Budget Reserve Cap
The first piece below was picked up by California Political Review, but originates in the Cabinet Report. It provides a perspective on the Senate Education Committee meeting last week, where I introduced SB 590 (also see PACE and HERO).
Since 2014, there have been several attempts to repeal a cap that prohibits school districts from saving for a rainy day. This is a classic battle between elected school boards and the public teachers unions on control of tax dollars to operate school districts. Consequently, SB 590 is a righteous bill. But, it is not the only bill addressing this fiscally unconscionable issue. SB 751 by Senator Jerry Hill is also focused on this matter, is convoluted, but passed out of Committee. I still believe that SB 590 is a better bill than SB 751.
Addressing this arbitrary threshold is a bipartisan issue. Sacramento Democrats and Republicans have agreed that capping reserves limits options for schools, with 26 Sacramento Democrats — including the Chair of the Senate Education Committee, Senator Ben Allen — signing a letter to legislative leaders to get rid of the ban. Even Democrat State Superintendent of Public Instruction Tom Torlakson weighed in on this issue in a budget hearing earlier this year. So expect to see more on this subject matter in the near future.
This week I presented SB 59 in the Senate Governance and Finance Committee, on which I serve. After making the suggested modifications from the consultant, the bill passed without opposition and also garnered key support from the Committee Chair, Senator Mark McGuire, and the head of the Senate Mental Health Caucus, Senator Jim Beall. Both requested to be co-authors of the bill (also see Senate Bill 59 and Fairview Developmental Center). It now goes before the Senate Governmental Organization Committee.
The Daily Pilot provides the conclusion of its trilogy on the pension concerns impacting the Huntington Beach City Council in the second piece below (also see Cronyism).
The discussion at the Huntington Beach City Council meeting provides a glimpse of things to come. CalPERS artificially kept employer contribution rates low for years, and now it is time to pay the proverbial piper. Taking a representative of CalPERS to task is an appropriate thing to do. Regretfully, it is not the staff of CalPERS that need a verbal lashing, its the majority of the CalPERS Board that does. The pension liability numbers are now at the staggering stage, in the near future budget officers will be facing a formidable task.
Last week’s schedule did not provide for many breaks to type out a media request about my immigrant experience. But, it is nice to know that there are at least eight of us Californians who have enjoyed this country to the point of attaining a position in the State Legislature. And I certainly proved that anyone can get elected to office. As the comedian Yakov Smirnoff was famous for saying, “America, what a country!”
KQED News provides the results of their requests for essays in the third piece below.
If SB 533 passes, the Democrats will be allowed to declare a State of emergency and hire unqualified people as teachers — and your child will be held hostage in a dangerous school with “teachers” that are admittedly unqualified. Any wonder the Democrats have a bill SB 808 that would limit the issuance of charter school permits.
Of the major bills before the committee, only SB 590 by Sen. John Moorlach, R-Costa Mesa, was outright rejected. That bill would have repealed a highly-contentious cap on how much money districts can keep in reserve — a mandate worked out behind closed doors two years ago between Gov. Jerry Brown and the CTA.

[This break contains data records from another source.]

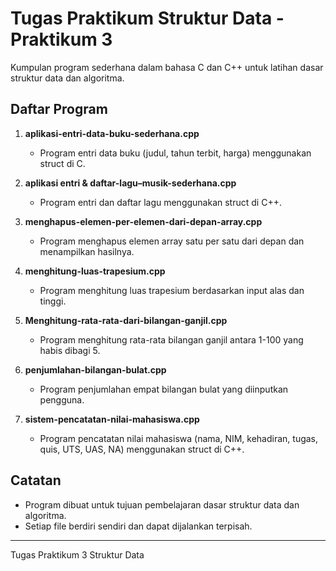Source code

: # Tugas Praktikum Struktur Data - Praktikum 3

Kumpulan program sederhana dalam bahasa C dan C++ untuk latihan dasar struktur data dan algoritma.

## Daftar Program

1. **aplikasi-entri-data-buku-sederhana.cpp**
   - Program entri data buku (judul, tahun terbit, harga) menggunakan struct di C.

2. **aplikasi entri & daftar-lagu–musik-sederhana.cpp**
   - Program entri dan daftar lagu menggunakan struct di C++.

3. **menghapus-elemen-per-elemen-dari-depan-array.cpp**
   - Program menghapus elemen array satu per satu dari depan dan menampilkan hasilnya.

4. **menghitung-luas-trapesium.cpp**
   - Program menghitung luas trapesium berdasarkan input alas dan tinggi.

5. **Menghitung-rata-rata-dari-bilangan-ganjil.cpp**
   - Program menghitung rata-rata bilangan ganjil antara 1-100 yang habis dibagi 5.

6. **penjumlahan-bilangan-bulat.cpp**
   - Program penjumlahan empat bilangan bulat yang diinputkan pengguna.

7. **sistem-pencatatan-nilai-mahasiswa.cpp**
   - Program pencatatan nilai mahasiswa (nama, NIM, kehadiran, tugas, quis, UTS, UAS, NA) menggunakan struct di C++.

## Catatan
- Program dibuat untuk tujuan pembelajaran dasar struktur data dan algoritma.
- Setiap file berdiri sendiri dan dapat dijalankan terpisah.

---

Tugas Praktikum 3 Struktur Data
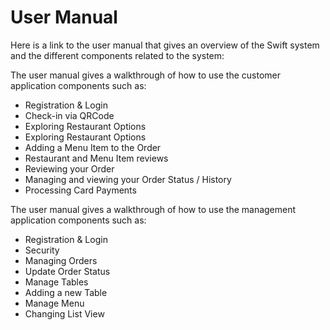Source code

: # User Manual

Here is a link to the user manual that gives an overview of the Swift system and the different components related to the system:

<usermanual/>

The user manual gives a walkthrough of how to use the customer application components such as:
* Registration & Login
* Check-in via QRCode
* Exploring Restaurant Options
* Exploring Restaurant Options
* Adding a Menu Item to the Order
* Restaurant and Menu Item reviews
* Reviewing your Order
* Managing and viewing your Order Status / History
* Processing Card Payments

The user manual gives a walkthrough of how to use the management application components such as:
* Registration & Login
* Security
* Managing Orders
* Update Order Status
* Manage Tables
* Adding a new Table
* Manage Menu
* Changing List View


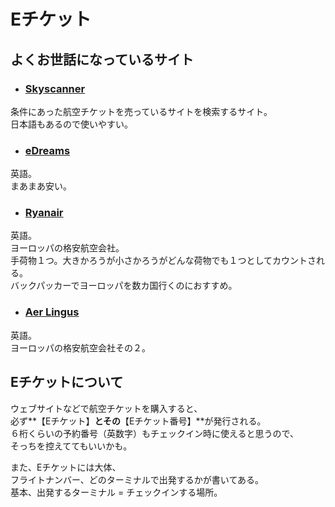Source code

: # Eチケット

## よくお世話になっているサイト

* ### [Skyscanner](http://www.skyscanner.jp/)
条件にあった航空チケットを売っているサイトを検索するサイト。  
日本語もあるので使いやすい。  


* ### [eDreams](http://www.edreams.com/)
英語。  
まあまあ安い。  


* ### [Ryanair](http://www.ryanair.com/)
英語。  
ヨーロッパの格安航空会社。  
手荷物１つ。大きかろうが小さかろうがどんな荷物でも１つとしてカウントされる。  
バックパッカーでヨーロッパを数カ国行くのにおすすめ。  


* ### [Aer Lingus](http://www.aerlingus.com/)
英語。  
ヨーロッパの格安航空会社その２。


## Eチケットについて

ウェブサイトなどで航空チケットを購入すると、  
必ず**【Eチケット】**とその**【Eチケット番号】**が発行される。  
６桁くらいの予約番号（英数字）もチェックイン時に使えると思うので、  
そっちを控えててもいいかも。  

また、Eチケットには大体、  
フライトナンバー、どのターミナルで出発するかが書いてある。  
基本、出発するターミナル = チェックインする場所。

Although the CTA was strongly opposed to the bill and Moorlach is a Republican — SB 590 is one of three bills pending before the Legislature on the reserve cap issue and two of them sponsored by Democrats.
Also at the meeting, the council voted to support pension-reform legislation proposed by state Sen. John Moorlach (R-Costa Mesa).
Moorlach has proposed three bills and three amendments to the state Constitution. One amendment would “prohibit public employers from increasing retirement benefits for their employees without two-thirds voter approval.”